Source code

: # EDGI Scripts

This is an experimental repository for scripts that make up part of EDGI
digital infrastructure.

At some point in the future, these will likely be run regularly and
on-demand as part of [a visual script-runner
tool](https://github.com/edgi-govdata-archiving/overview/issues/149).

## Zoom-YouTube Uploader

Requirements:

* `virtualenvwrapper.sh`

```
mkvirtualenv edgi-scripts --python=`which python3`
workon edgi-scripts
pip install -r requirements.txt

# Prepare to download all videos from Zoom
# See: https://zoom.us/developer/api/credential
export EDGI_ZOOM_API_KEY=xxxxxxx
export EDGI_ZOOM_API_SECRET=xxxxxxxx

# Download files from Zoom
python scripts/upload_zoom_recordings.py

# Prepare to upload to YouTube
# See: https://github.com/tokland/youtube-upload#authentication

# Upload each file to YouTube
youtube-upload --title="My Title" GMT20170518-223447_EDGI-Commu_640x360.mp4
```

### [YOUR OBJECTIVE]
Quote the entire listing above exactly.

### [EXERCISE RESULT]
Source code

: # EDGI Scripts

This is an experimental repository for scripts that make up part of EDGI
digital infrastructure.

At some point in the future, these will likely be run regularly and
on-demand as part of [a visual script-runner
tool](https://github.com/edgi-govdata-archiving/overview/issues/149).

## Zoom-YouTube Uploader

Requirements:

* `virtualenvwrapper.sh`

```
mkvirtualenv edgi-scripts --python=`which python3`
workon edgi-scripts
pip install -r requirements.txt

# Prepare to download all videos from Zoom
# See: https://zoom.us/developer/api/credential
export EDGI_ZOOM_API_KEY=xxxxxxx
export EDGI_ZOOM_API_SECRET=xxxxxxxx

# Download files from Zoom
python scripts/upload_zoom_recordings.py

# Prepare to upload to YouTube
# See: https://github.com/tokland/youtube-upload#authentication

# Upload each file to YouTube
youtube-upload --title="My Title" GMT20170518-223447_EDGI-Commu_640x360.mp4
```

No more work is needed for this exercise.